The Amendment increased the Company’s borrowing capacity under the Credit Facility from $200.0 million to $400.0 million. To effectuate this increase, new financial institutions were added to the Credit Facility as lenders, and certain existing lenders severally agreed to increase their respective commitments. Pursuant to the Amendment, the aggregate amount by which the Company may periodically increase commitments through incremental facilities was increased from $75.0 million to $100.0 million, the sublimit for letters of credit was left unchanged at $200.0 million and the sublimit for swing line loans was increased from $15.0 million to $25.0 million. On June 7, 2012, the Company drew $220.0 million from the Credit Facility to fund a portion of the purchase price of the Casedhole acquisition. As of September 30, 2012, $200.0 million was outstanding under the Credit Facility, leaving $200.0 million available for borrowing.
Loans under the Credit Facility are denominated in U.S. dollars and will mature on April 19, 2016. Outstanding loans bear interest at either LIBOR or a base rate, at the Company’s election, plus an applicable margin that ranges from 1.25% to 2.00% for base rate loans and from 2.25% to 3.00% for LIBOR loans, based upon the Company’s leverage ratio, which is the ratio of funded indebtedness to EBITDA for the Company on a consolidated basis. All obligations under the Credit Facility are secured, subject to agreed-upon exceptions, by a first priority perfected security position on all real and personal property of the Company and the Guarantor Subsidiaries.

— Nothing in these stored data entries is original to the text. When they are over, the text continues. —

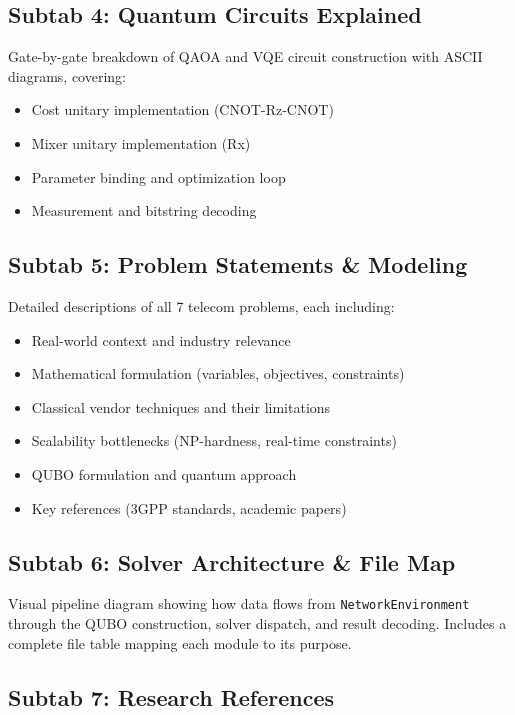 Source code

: \documentclass[11pt,a4paper]{article}
\begin{document}
\subsection{Subtab 4: Quantum Circuits Explained}

Gate-by-gate breakdown of QAOA and VQE circuit construction with ASCII diagrams, covering:
\begin{itemize}
  \item Cost unitary implementation (CNOT-Rz-CNOT)
  \item Mixer unitary implementation (Rx)
  \item Parameter binding and optimization loop
  \item Measurement and bitstring decoding
\end{itemize}

\subsection{Subtab 5: Problem Statements \& Modeling}

Detailed descriptions of all 7 telecom problems, each including:
\begin{itemize}
  \item Real-world context and industry relevance
  \item Mathematical formulation (variables, objectives, constraints)
  \item Classical vendor techniques and their limitations
  \item Scalability bottlenecks (NP-hardness, real-time constraints)
  \item QUBO formulation and quantum approach
  \item Key references (3GPP standards, academic papers)
\end{itemize}

\subsection{Subtab 6: Solver Architecture \& File Map}

Visual pipeline diagram showing how data flows from \texttt{NetworkEnvironment} through the QUBO construction, solver dispatch, and result decoding. Includes a complete file table mapping each module to its purpose.

\subsection{Subtab 7: Research References}
\end{document}
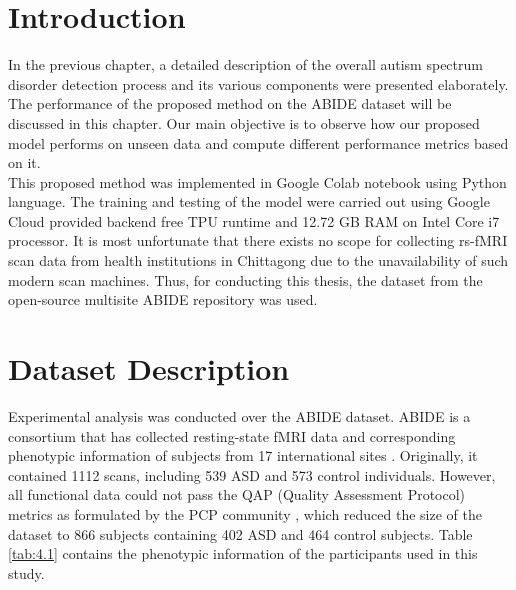 \section{Introduction}
In the previous chapter, a detailed description of the overall autism spectrum disorder
detection process and its various components were presented elaborately. The performance of
the proposed method on the ABIDE dataset will be discussed in this chapter. Our main
objective is to observe how our proposed model performs on unseen data and compute
different performance metrics based on it.\\

This proposed method was implemented in Google Colab notebook using Python language.
The training and testing of the model were carried out using Google Cloud provided backend
free \Gls{TPU} runtime and 12.72 GB RAM on Intel Core i7 processor. It is most unfortunate that
there exists no scope for collecting rs-fMRI scan data from health institutions in Chittagong
due to the unavailability of such modern scan machines. Thus, for conducting this thesis, the
dataset from the open-source multisite ABIDE repository was used.


\section{Dataset Description}
Experimental analysis was conducted over the ABIDE dataset. ABIDE is a consortium that has collected resting-state fMRI data and corresponding phenotypic information of subjects from 17 international sites \cite{di2014autism}. Originally, it contained 1112 scans, including 539 ASD and 573 control individuals. However, all functional data could not pass the QAP (Quality Assessment Protocol) metrics as formulated by the PCP community \cite{abidepreprocessed}, which reduced the size of the dataset to 866 subjects containing 402 ASD and 464 control subjects. Table \ref{tab:4.1} contains the phenotypic information of the participants used in this study.\\

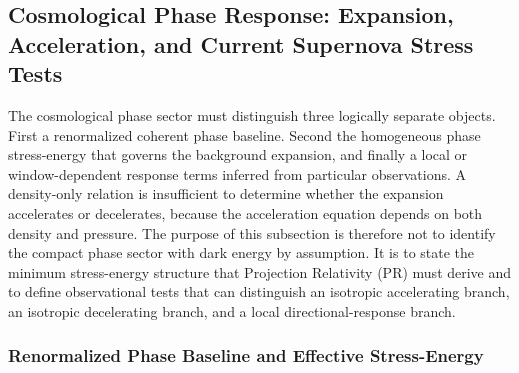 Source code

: \documentclass[11pt]{article}
\begin{document}
\subsection{Cosmological Phase Response: Expansion, Acceleration, and Current Supernova Stress Tests}
\label{sec:cosmological_phase_response}

The cosmological phase sector must distinguish three logically separate objects. First a renormalized coherent phase baseline. Second the homogeneous phase stress-energy that governs the background expansion, and finally a local or window-dependent response terms inferred from particular observations. A density-only relation is insufficient to determine whether the expansion accelerates or decelerates, because the acceleration equation depends on both density and pressure. The purpose of this subsection is therefore not to identify the compact phase sector with dark energy by assumption. It is to state the minimum stress-energy structure that Projection Relativity (PR) must derive and to define observational tests that can distinguish an isotropic accelerating branch, an isotropic decelerating branch, and a local directional-response branch.

\subsubsection{Renormalized Phase Baseline and Effective Stress-Energy}
\label{sec:phase_stress_energy}
\end{document}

The Credit Facility contains customary affirmative covenants including financial reporting, governance and notification requirements. The Amendment made certain changes to the Credit Facility’s affirmative covenants, including the financial reporting and notification requirements, and the Credit Facility’s negative covenants, including the restriction on the Company’s ability to conduct asset sales, incur additional indebtedness, grant liens, issue guarantees, make investments, loans or advances and enter into certain transactions with affiliates. Additionally, the Amendment altered the restriction on capital expenditures to allow the Company to make an unlimited amount of capital expenditures so long as the pro forma Consolidated Leverage Ratio is less than 2.00 to 1.00, the Company has pro forma liquidity of greater than $40.0 million, no default exists and the capital expenditure could not reasonably be expected to cause a default. Further, in the event that these conditions are not met, the Company will be permitted to make capital expenditures of up to $200.0 million in any fiscal year, provided that up to $50.0 million of such amount in any fiscal year may be rolled over to the subsequent fiscal year and up to $50.0 million may be pulled forward from the subsequent fiscal year. These capital expenditure restrictions will not apply to capital expenditures financed solely with the proceeds from the issuance of qualified equity interests and asset sales or normal replacement and maintenance capital expenditures. The Company was in compliance with all debt covenants under the Credit Facility as of September 30, 2012.
Capitalized terms used in this Note 2 – Long-Term Debt but not defined herein are defined in the Credit Facility.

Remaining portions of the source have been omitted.